Ibstock United
- Full name: Ibstock United Football Club
- Nickname: The Welly
- Ground: Welfare Ground, Ibstock
- 2017–18: Leicestershire Senior League (withdrew)
| Home colours |

= Ibstock United F.C. =

Association football club in England

Ibstock United Football Club was a football club based in the village of Ibstock, near Coalville in Leicestershire, England. They played at the Welfare Ground.

==History==
Ibstock Albion were formed in the 19th century and joined the Leicestershire Senior League in 1896, although they left after a single season. They rejoined the league in 1908, finishing bottom of the table in 1910–11 and left again in 1914. After World War I the club was replaced by Ibstock Colliery; the new club joined the Leicestershire Senior League in 1921 but left in 1928.

Another club was established under the name Ibstock Penistone Rovers. They were Coalville & District League champions in 1927–28 and runners-up in 1929–30. After winning the league again in 1933–34, the club moved up to the Leicestershire Senior League when it reformed alongside Ibstock Swifts. They left the league after a single season to join the Central Amateur League, but returned in 1939. The club left the league again in 1946 to rejoin the Central Amateur League. They were Central Amateur League runners-up in 1948–49 before winning the league in 1949–50. The club then rejoined the Leicestershire Senior League and were placed in Division Two.

Ibstock were Division Two champions in their first season back in the league, earning promotion to Division One; they also won the Leicestershire and Rutland Senior Cup, beating Coalville Town in the final. Although they were Division One runners-up the following season, they went on to finish bottom of Division One in 1952–53 and were relegated to Division Two. The following season saw them finish as runners-up in Division Two, resulting in promotion to Division One. The club were relegated again at the end of the 1962–63 season, earning promotion back to Division One at the end of the following season after finishing the season as Division Two runners-up. However, they finished bottom of Division One in 1964–65, resulting in an immediate return to Division Two. In 1967–68 the club won the Bass Charity Vase and the Division Two title, earning promotion back to Division One. They retained the Bass Charity Vase the following season, and remained in Division One until being relegated at the end of the 1977–78 season. However, they won Division Two at the first attempt and were promoted back to Division One.

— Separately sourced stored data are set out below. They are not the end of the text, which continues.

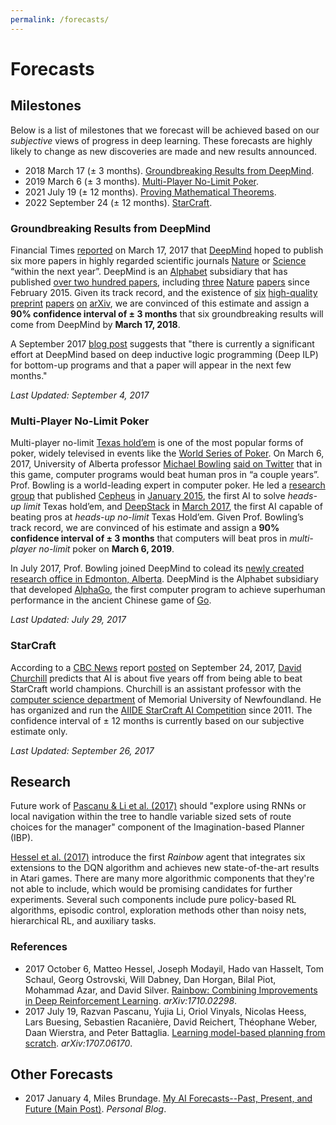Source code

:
 ```yaml
---
permalink: /forecasts/
---
```

# Forecasts

## Milestones

Below is a list of milestones that we forecast will be achieved based on our *subjective* views of progress in deep learning. These forecasts are highly likely to change as new discoveries are made and new results announced.

* 2018 March 17 (± 3 months). [Groundbreaking Results from DeepMind](#groundbreaking-results-from-deepmind).
* 2019 March 6 (± 3 months). [Multi-Player No-Limit Poker](#multi-player-no-limit-poker).
* 2021 July 19 (± 12 months). [Proving Mathematical Theorems](http://realai.org/forecasts/proving-mathematical-theorems/).
* 2022 September 24 (± 12 months). [StarCraft](#starcraft).

### Groundbreaking Results from DeepMind

Financial Times [reported](https://www.ft.com/content/cada14c4-d366-11e6-b06b-680c49b4b4c0) on March 17, 2017 that [DeepMind](http://realai.org/research-groups/deepmind/
) hoped to publish six more papers in highly regarded scientific journals [Nature](https://en.wikipedia.org/wiki/Nature_(journal)) or [Science](https://en.wikipedia.org/wiki/Science_(journal)) “within the next year”. DeepMind is an [Alphabet](http://realai.org/industry/alphabet/) subsidiary that has published [over two hundred papers](http://realai.org/research-groups/publications/deepmind/), including [three](http://www.nature.com/nature/journal/v518/n7540/abs/nature14236.html) [Nature](http://www.nature.com/nature/journal/v529/n7587/full/nature16961.html) [papers](http://www.nature.com/nature/journal/v538/n7626/abs/nature20101.html) since February 2015. Given its track record, and the existence of [six](https://arxiv.org/abs/1706.01427) [high-quality](https://arxiv.org/abs/1706.06551) [preprint](https://arxiv.org/abs/1707.02286) [papers](https://arxiv.org/abs/1707.03389) [on](https://arxiv.org/abs/1707.06170) [arXiv](https://arxiv.org/abs/1707.06887), we are convinced of this estimate and assign a **90% confidence interval of ± 3 months** that six groundbreaking results will come from DeepMind by **March 17, 2018**.

A September 2017 [blog post](https://machinethoughts.wordpress.com/2017/09/01/deep-meaning-beyond-thought-vectors/) suggests that "there is currently a significant effort at DeepMind based on deep inductive logic programming (Deep ILP) for bottom-up programs and that a paper will appear in the next few months."

*Last Updated: September 4, 2017*

### Multi-Player No-Limit Poker

Multi-player no-limit [Texas hold’em](https://en.wikipedia.org/wiki/Texas_hold_%27em) is one of the most popular forms of poker, widely televised in events like the [World Series of Poker](http://www.wsop.com/). On March 6, 2017, University of Alberta professor [Michael Bowling](https://webdocs.cs.ualberta.ca/~bowling/) [said on Twitter](https://twitter.com/MichaelHBowling/status/838426697817067520) that in this game, computer programs would beat human pros in “a couple years”. Prof. Bowling is a world-leading expert in computer poker. He led a [research group](http://poker.cs.ualberta.ca/) that published [Cepheus](http://poker.srv.ualberta.ca/) in [January 2015](http://science.sciencemag.org/content/347/6218/145.full), the first AI to solve *heads-up limit* Texas hold’em, and [DeepStack](https://www.deepstack.ai/) in [March 2017](http://science.sciencemag.org/content/early/2017/03/01/science.aam6960), the first AI capable of beating pros at *heads-up no-limit* Texas Hold’em. Given Prof. Bowling’s track record, we are convinced of his estimate and assign a **90% confidence interval of ± 3 months** that computers will beat pros in *multi-player no-limit* poker on **March 6, 2019**.

In July 2017, Prof. Bowling joined DeepMind to colead its [newly created research office in Edmonton, Alberta](https://deepmind.com/blog/deepmind-office-canada-edmonton/). DeepMind is the Alphabet subsidiary that developed [AlphaGo](https://deepmind.com/research/alphago/), the first computer program to achieve superhuman performance in the ancient Chinese game of [Go](https://en.wikipedia.org/wiki/Go_(game)).

*Last Updated: July 29, 2017*

### StarCraft

According to a [CBC News](http://www.cbc.ca/news) report [posted](http://www.cbc.ca/news/canada/newfoundland-labrador/artificial-intelligence-robots-battle-memorial-university-starcraft-1.4298844) on September 24, 2017, [David Churchill](http://www.cs.mun.ca/~dchurchill/) predicts that AI is about five years off from being able to beat StarCraft world champions. Churchill is an assistant professor with the [computer science department](http://www.mun.ca/computerscience/) of Memorial University of Newfoundland. He has organized and run the [AIIDE StarCraft AI Competition](http://www.starcraftaicompetition.com/) since 2011. The confidence interval of ± 12 months is currently based on our subjective estimate only.

*Last Updated: September 26, 2017*

## Research

Future work of [Pascanu & Li et al. (2017)](https://arxiv.org/abs/1707.06170) should "explore using RNNs or local navigation within the tree to handle variable sized sets of route choices for the manager" component of the Imagination-based Planner (IBP).

[Hessel et al. (2017)](https://arxiv.org/abs/1710.02298) introduce the first *Rainbow* agent that integrates six extensions to the DQN algorithm and achieves new state-of-the-art results in Atari games. There are many more algorithmic components that they're not able to include, which would be promising candidates for further experiments. Several such components include pure policy-based RL algorithms, episodic control, exploration methods other than noisy nets, hierarchical RL, and auxiliary tasks.

### References

* 2017 October 6, Matteo Hessel, Joseph Modayil, Hado van Hasselt, Tom Schaul, Georg Ostrovski, Will Dabney, Dan Horgan, Bilal Piot, Mohammad Azar, and David Silver. [Rainbow: Combining Improvements in Deep Reinforcement Learning](https://arxiv.org/abs/1710.02298). *arXiv:1710.02298*.
* 2017 July 19, Razvan Pascanu, Yujia Li, Oriol Vinyals, Nicolas Heess, Lars Buesing, Sebastien Racanière, David Reichert, Théophane Weber, Daan Wierstra, and Peter Battaglia. [Learning model-based planning from scratch](https://arxiv.org/abs/1707.06170). *arXiv:1707.06170*.

## Other Forecasts

* 2017 January 4, Miles Brundage. [My AI Forecasts--Past, Present, and Future (Main Post)](http://www.milesbrundage.com/blog-posts/my-ai-forecasts-past-present-and-future-main-post). *Personal Blog*.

The 1980–81 season saw Ibstock finish bottom of Division One, resulting in relegation to Division Two. In 1982–83 the club finished bottom of Division Two on zero points – despite winning one match and drawing three, they had five points deducted. At the end of the season they left to become founder members of the Central Midlands League, where they were placed in the Premier Division. After finishing bottom of the Premier Division in 1984–85 the club were relegated to the Central Division, which they finished bottom of the following season.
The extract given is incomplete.